Tal frase, proliferada diariamente nos veículos midiáticos que tentam falar sobre futebol, não causa tanto impacto. Falar isto para Garrincha, Zidane e Messi não gera surpresa; eles, de fato, têm algo de sobrenatural. Mas vale lembrar que Marquinhos, parente longínquo de Nostradamus, proliferou tal sacrilégio ao Silva, jogador da pior espécie que torcemos todos os dias para que a seleção natural impeça seus descendentes de seguirem a mesma carreira…

Posto isto, minha inquietação não acabou. Parado, no meio da quadra, pensava sobre as possibilidades irreais de tal acontecimento cósmico ser possível. Qual a ligação entre os talentos natos e o dito “futebol de índio”?  Suas virtudes futebolísticas vinham do mesmo acontecimento cósmico? Silva, sem dúvida, não apresenta um futebol europeu de primeira grandeza, mas sua vida estar atrelada às suas capacidades em quadra seria um dano para toda a sociedade…

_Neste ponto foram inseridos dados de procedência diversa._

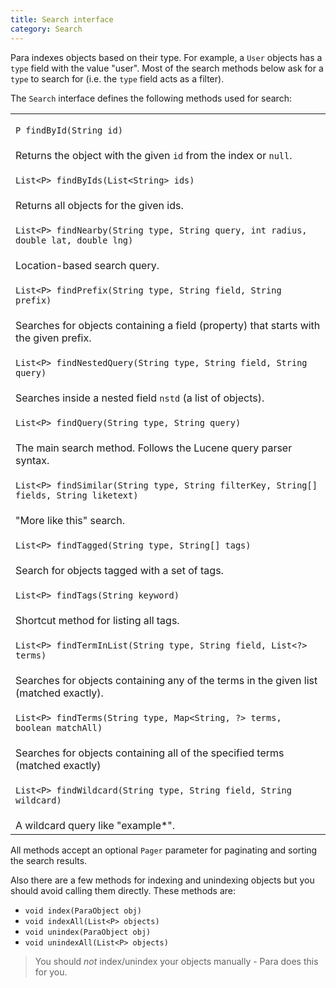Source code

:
 ```yaml
---
title: Search interface
category: Search
---
```


Para indexes objects based on their type. For example, a `User` objects has a `type` field with the value "user".
Most of the search methods below ask for a `type` to search for (i.e. the `type` field acts as a filter).

The `Search` interface defines the following methods used for search:

<table class="table table-striped">
	<tbody>
		<tr><td>

`P findById(String id)`</td></tr><tr><td> Returns the object with the given `id` from the index or `null`.</td></tr>
		<tr><td>

`List<P> findByIds(List<String> ids)`</td></tr><tr><td> Returns all objects for the given ids. </td></tr>
		<tr><td>

`List<P> findNearby(String type, String query, int radius, double lat, double lng)`</td></tr><tr><td> Location-based search query.</td></tr>
		<tr><td>

`List<P> findPrefix(String type, String field, String prefix)`</td></tr><tr><td> Searches for objects containing a field (property) that starts with the given prefix.</td></tr>
		<tr><td>

`List<P> findNestedQuery(String type, String field, String query)`</td></tr><tr><td> Searches inside a nested field `nstd` (a list of objects).</td></tr>
		<tr><td>

`List<P> findQuery(String type, String query)`</td></tr><tr><td> The main search method. Follows the Lucene query parser syntax.</td></tr>
		<tr><td>

`List<P> findSimilar(String type, String filterKey, String[] fields, String liketext)`</td></tr><tr><td> "More like this" search. </td></tr>
		<tr><td>

`List<P> findTagged(String type, String[] tags)`</td></tr><tr><td> Search for objects tagged with a set of tags.</td></tr>
		<tr><td>

`List<P> findTags(String keyword)`</td></tr><tr><td> Shortcut method for listing all tags.</td></tr>
		<tr><td>

`List<P> findTermInList(String type, String field, List<?> terms)`</td></tr><tr><td> Searches for objects containing any of the terms in the given list (matched exactly).</td></tr>
		<tr><td>

`List<P> findTerms(String type, Map<String, ?> terms, boolean matchAll)`</td></tr><tr><td> Searches for objects containing all of the specified terms (matched exactly)</td></tr>
		<tr><td>

`List<P> findWildcard(String type, String field, String wildcard)`</td></tr><tr><td> A wildcard query like "example*".</td></tr>
	</tbody>
</table>

All methods accept an optional `Pager` parameter for paginating and sorting the search results.

Also there are a few methods for indexing and unindexing objects but you should avoid calling them directly.
These methods are:

- `void index(ParaObject obj)`
- `void indexAll(List<P> objects)`
- `void unindex(ParaObject obj)`
- `void unindexAll(List<P> objects)`

> You should *not* index/unindex your objects manually - Para does this for you.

Perdido nos pensamentos, vi Silva receber a bola pela esquerda. O marcador, que ainda carregava aceso seu cigarro, não conseguiu acertar o bote e Silva saiu na cara do gol. O goleiro, com aquela certeza própria dos ignorantes, não pensou duas vezes: saiu para quebrar a perna do pobre atacante. A falta de coordenação motora do Silva é tanta que o torna um jogador imprevisível. 

Quando todos tinham como certo que assistiríamos a primeira aposentadoria do futebol dos fumantes, com direito a indenização médica, Silva chuta, marca e ainda foge da tentativa de homicídio do goleiro. Ainda no centro da quadra, afirmei para mim mesmo: “é, o Silva tem um talento nato”.

Saí da quadra, comprei uma cerveja, acendi meu cigarro e parei para admirar o término da partida. Coletes azuis 5, coletes verdes 3.